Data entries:
══════

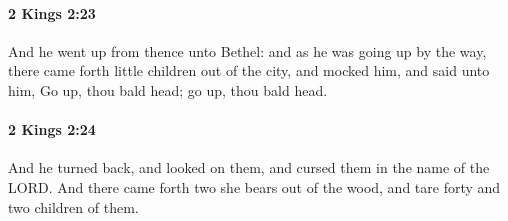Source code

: 		\paragraph{2 Kings 2:23} %
			\label{2KINGS-2-23}

			And he went up from thence unto Bethel: and as he was going up by the way, there came forth little children out of the city, and mocked him, and said unto him, Go up, thou bald head; go up, thou bald head.


		\paragraph{2 Kings 2:24} %
			\label{2KINGS-2-24}

			And he turned back, and looked on them, and cursed them in the name of the LORD. And there came forth two she bears out of the wood, and tare forty and two children of them.

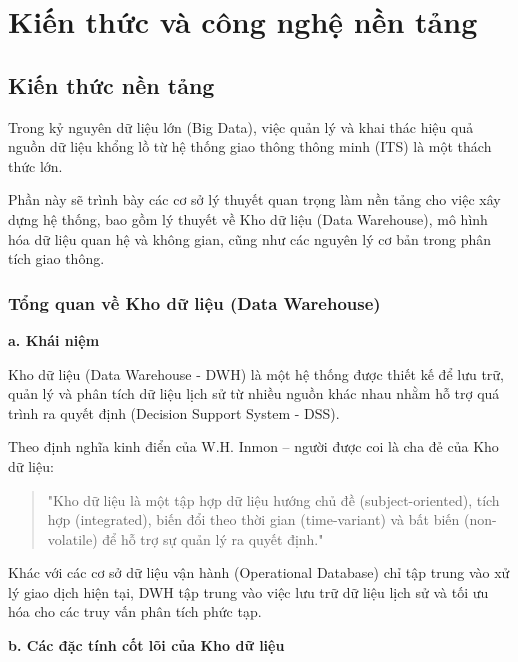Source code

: \section{Kiến thức và công nghệ nền tảng}
\subsection{Kiến thức nền tảng}
Trong kỷ nguyên dữ liệu lớn (Big Data), việc quản lý và khai thác hiệu quả nguồn dữ liệu khổng lồ từ hệ thống giao thông thông minh (ITS) là một thách thức lớn.

Phần này sẽ trình bày các cơ sở lý thuyết quan trọng làm nền tảng cho việc xây dựng hệ thống, bao gồm lý thuyết về Kho dữ liệu (Data Warehouse), mô hình hóa dữ liệu quan hệ và không gian, cũng như các nguyên lý cơ bản trong phân tích giao thông.

\subsubsection{Tổng quan về Kho dữ liệu (Data Warehouse)}

\textbf{a. Khái niệm}

Kho dữ liệu (Data Warehouse - DWH) là một hệ thống được thiết kế để lưu trữ, quản lý và phân tích dữ liệu lịch sử từ nhiều nguồn khác nhau nhằm hỗ trợ quá trình ra quyết định (Decision Support System - DSS).

Theo định nghĩa kinh điển của W.H. Inmon – người được coi là cha đẻ của Kho dữ liệu:
\begin{quote}
"Kho dữ liệu là một tập hợp dữ liệu hướng chủ đề (subject-oriented), tích hợp (integrated), biến đổi theo thời gian (time-variant) và bất biến (non-volatile) để hỗ trợ sự quản lý ra quyết định."
\end{quote}

Khác với các cơ sở dữ liệu vận hành (Operational Database) chỉ tập trung vào xử lý giao dịch hiện tại, DWH tập trung vào việc lưu trữ dữ liệu lịch sử và tối ưu hóa cho các truy vấn phân tích phức tạp.

\textbf{b. Các đặc tính cốt lõi của Kho dữ liệu}

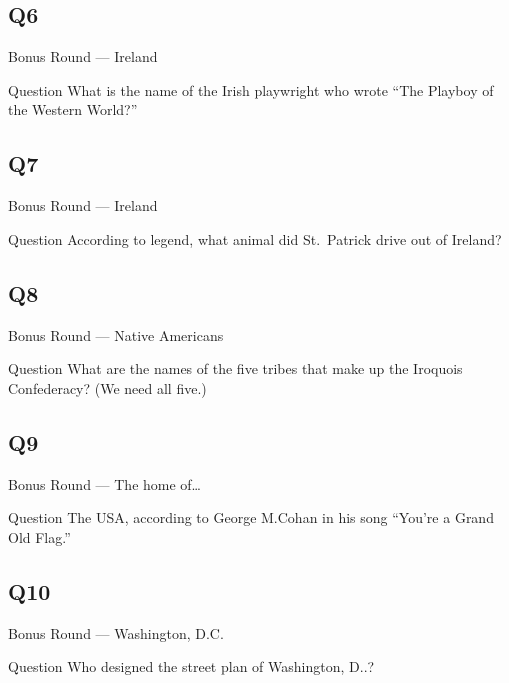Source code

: \documentclass[11pt]{beamer}
\begin{document}
\subsection*{Q6}
\begin{frame}[t]{Bonus Round --- Ireland}
    \vspace{-0.5em}
    \begin{block}{Question}
        What is the name of the Irish playwright who wrote ``The Playboy of the Western World?''
    \end{block}
\end{frame}
\subsection*{Q7}
\begin{frame}[t]{Bonus Round --- Ireland}
    \vspace{-0.5em}
    \begin{block}{Question}
        According to legend, what animal did St.\ Patrick drive out of Ireland?
    \end{block}
\end{frame}
\subsection*{Q8}
\begin{frame}[t]{Bonus Round --- Native Americans}
    \vspace{-0.5em}
    \begin{block}{Question}
        What are the names of the five tribes that make up the Iroquois Confederacy?  (We need all five.)
    \end{block}
\end{frame}
\subsection*{Q9}
\begin{frame}[t]{Bonus Round --- The home of\ldots{}}
    \vspace{-0.5em}
    \begin{block}{Question}
        The USA, according to George M.\@ Cohan in his song ``You're a Grand Old Flag.''
    \end{block}
\end{frame}
\subsection*{Q10}
\begin{frame}[t]{Bonus Round --- Washington, D.C.}
    \vspace{-0.5em}
    \begin{block}{Question}
        Who designed the street plan of Washington, D.\@C.\@?
    \end{block}
\end{frame}
\end{document}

══════

Your objective: Return the entries above exactly as they appear. Pictures should not be copied.

Answer to the exercise:
Source code

: 		\paragraph{2 Kings 2:23} %
			\label{2KINGS-2-23}

			And he went up from thence unto Bethel: and as he was going up by the way, there came forth little children out of the city, and mocked him, and said unto him, Go up, thou bald head; go up, thou bald head.


		\paragraph{2 Kings 2:24} %
			\label{2KINGS-2-24}

			And he turned back, and looked on them, and cursed them in the name of the LORD. And there came forth two she bears out of the wood, and tare forty and two children of them.

Source code

: \section{Kiến thức và công nghệ nền tảng}
\subsection{Kiến thức nền tảng}
Trong kỷ nguyên dữ liệu lớn (Big Data), việc quản lý và khai thác hiệu quả nguồn dữ liệu khổng lồ từ hệ thống giao thông thông minh (ITS) là một thách thức lớn.

Phần này sẽ trình bày các cơ sở lý thuyết quan trọng làm nền tảng cho việc xây dựng hệ thống, bao gồm lý thuyết về Kho dữ liệu (Data Warehouse), mô hình hóa dữ liệu quan hệ và không gian, cũng như các nguyên lý cơ bản trong phân tích giao thông.

\subsubsection{Tổng quan về Kho dữ liệu (Data Warehouse)}

\textbf{a. Khái niệm}

Kho dữ liệu (Data Warehouse - DWH) là một hệ thống được thiết kế để lưu trữ, quản lý và phân tích dữ liệu lịch sử từ nhiều nguồn khác nhau nhằm hỗ trợ quá trình ra quyết định (Decision Support System - DSS).

Theo định nghĩa kinh điển của W.H. Inmon – người được coi là cha đẻ của Kho dữ liệu:
\begin{quote}
"Kho dữ liệu là một tập hợp dữ liệu hướng chủ đề (subject-oriented), tích hợp (integrated), biến đổi theo thời gian (time-variant) và bất biến (non-volatile) để hỗ trợ sự quản lý ra quyết định."
\end{quote}

Khác với các cơ sở dữ liệu vận hành (Operational Database) chỉ tập trung vào xử lý giao dịch hiện tại, DWH tập trung vào việc lưu trữ dữ liệu lịch sử và tối ưu hóa cho các truy vấn phân tích phức tạp.

\textbf{b. Các đặc tính cốt lõi của Kho dữ liệu}

Source code

: \documentclass[11pt]{beamer}
\begin{document}
\subsection*{Q6}
\begin{frame}[t]{Bonus Round --- Ireland}
    \vspace{-0.5em}
    \begin{block}{Question}
        What is the name of the Irish playwright who wrote ``The Playboy of the Western World?''
    \end{block}
\end{frame}
\subsection*{Q7}
\begin{frame}[t]{Bonus Round --- Ireland}
    \vspace{-0.5em}
    \begin{block}{Question}
        According to legend, what animal did St.\ Patrick drive out of Ireland?
    \end{block}
\end{frame}
\subsection*{Q8}
\begin{frame}[t]{Bonus Round --- Native Americans}
    \vspace{-0.5em}
    \begin{block}{Question}
        What are the names of the five tribes that make up the Iroquois Confederacy?  (We need all five.)
    \end{block}
\end{frame}
\subsection*{Q9}
\begin{frame}[t]{Bonus Round --- The home of\ldots{}}
    \vspace{-0.5em}
    \begin{block}{Question}
        The USA, according to George M.\@ Cohan in his song ``You're a Grand Old Flag.''
    \end{block}
\end{frame}
\subsection*{Q10}
\begin{frame}[t]{Bonus Round --- Washington, D.C.}
    \vspace{-0.5em}
    \begin{block}{Question}
        Who designed the street plan of Washington, D.\@C.\@?
    \end{block}
\end{frame}
\end{document}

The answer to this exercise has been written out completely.